# Film on water surface, and algae



## Carissa1 (Aug 25, 2007)

I need someone to put me on the right track here.

In my 10g el natural, which has 9 female bettas and random pond snails, there's this constant film on the surface of the water. Even with circulation it stays there, floating. I have to practically chop up the water to get rid of it. What is it and will it go away? The tank has been set up for about 2 months. It shimmers with a bluish green color when light shines on it, and when I mix up the water with my finger, it turns into little white specks that float around in the water. I'm worried about gas exchange with this stuff coating everything.

Also, I'm getting some green algae on some of my plants and tank walls. Any suggestions for clearing this up? An oto? What kind of snails are good for these tanks?

My water has 0 GH from the tap and has 0 GH in the tank too. Should I add some magnesium and traces to the tank to help out?


----------



## HoldingWine (Oct 7, 2007)

I had the same problem in my 55 gallon. I added 3 platies and it went away overnight. I've heard mollies and swordtails will work as well. I think it is just protein buildup from a lack of surface agitation but somebody else can probably chime in with a more scientific reason.


----------



## Beasts (Apr 14, 2006)

An old, old remedy but not an answer to what it is. I used to carefully lay a sheet of newspaper on the surface of the water and then lift it off. It would take that film with it when it was removed.
The source could be fumes from your meth lab.:heh: 
Beasts


----------



## aquabillpers (Apr 13, 2006)

Beasts' advice is good. Newspaper or paper towels will get rid of it. Some fish eat it. In time it will go away. It is nothing to worry about.

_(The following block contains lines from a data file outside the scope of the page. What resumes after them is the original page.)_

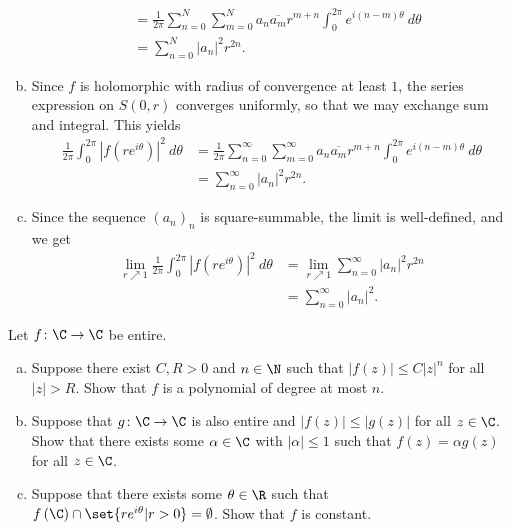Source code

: \documentclass[10pt]{mypackage}
\begin{document}
\begin{solution}
\begin{enumerate}[(a)]
\begin{align*}
                                                                                                       &= \frac{1}{2\pi} \sum_{n=0}^{N}\sum_{m=0}^{N} a_n \overline{a_m} r^{m + n} \int_{0}^{2\pi} e^{i\left( n-m \right)\theta}\:d\theta\\
                                                                                                       &= \sum_{n=0}^{N} \left\vert a_n \right\vert^2 r^{2n}.
      \end{align*}
    \item Since $f$ is holomorphic with radius of convergence at least $1$, the series expression on $ S\left( 0,r \right) $ converges uniformly, so that we may exchange sum and integral. This yields
      \begin{align*}
        \frac{1}{2\pi} \int_{0}^{2\pi} \left\vert f\left( re^{i\theta} \right) \right\vert^2\:d\theta &= \frac{1}{2\pi}\sum_{n=0}^{\infty}\sum_{m=0}^{\infty}a_n \overline{a_m} r^{m + n} \int_{0}^{2\pi} e^{i\left( n-m \right)\theta}\:d\theta\\
                                                                                                      &= \sum_{n=0}^{\infty}\left\vert a_n \right\vert^2 r^{2n}.
      \end{align*}
    \item Since the sequence $\left( a_n \right)_n$ is square-summable, the limit is well-defined, and we get
      \begin{align*}
        \lim_{r\nearrow 1} \frac{1}{2\pi} \int_{0}^{2\pi} \left\vert f\left( re^{i\theta} \right) \right\vert^2\:d\theta &= \lim_{r\nearrow 1} \sum_{n=0}^{\infty}\left\vert a_n \right\vert^2 r^{2n}\\
                                                                                                                         &= \sum_{n=0}^{\infty}\left\vert a_n \right\vert^2.
      \end{align*}
  \end{enumerate}
\end{solution}
\begin{problem}[Problem 3]
  Let $f\colon \C\rightarrow \C$ be entire.
  \begin{enumerate}[(a)]
    \item Suppose there exist $C,R > 0$ and $n\in \N$ such that $\left\vert f(z) \right\vert \leq C\left\vert z \right\vert^{n}$ for all $\left\vert z \right\vert > R$. Show that $f$ is a polynomial of degree at most $n$.
    \item Suppose that $g\colon \C\rightarrow \C$ is also entire and $ \left\vert f(z) \right\vert \leq \left\vert g(z) \right\vert $ for all $z\in \C$. Show that there exists some $\alpha\in \C$ with $\left\vert \alpha \right\vert \leq 1$ such that $f(z) = \alpha g(z)$ for all $z\in \C$.
    \item Suppose that there exists some $\theta\in \R$ such that $f\left( \C \right)\cap \set{re^{i\theta} | r > 0} = \emptyset$. Show that $f$ is constant.
  \end{enumerate}
\end{problem}
\end{document}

But - if you really have zero GH you will be unable to grow plants. You need calcium, magnesium, and trace minerals. There are products that will supply those. Seachem's Equilibrium and Barr's GH Booster are two.

Good luck!

Bill


----------



## Carissa1 (Aug 25, 2007)

Well I was wondering about the GH because I thought that the soil would provide some of that, but it's undetectable in the water.


----------



## Red_Rose (Mar 18, 2007)

The film you have in your tank could be a biofilm. I've read that sometimes people get biofilms in their el natural tanks. I believe they're harmless.


----------



## Carissa1 (Aug 25, 2007)

Good. Any thoughts on the algae?


----------



## Red_Rose (Mar 18, 2007)

You can add some otos to the tank but I do know that some people prefer to add some freshwater Nerite snails to their tanks when they have an algae problem. When the algae is gone, just make sure you add algae wafers since they don't eat plants.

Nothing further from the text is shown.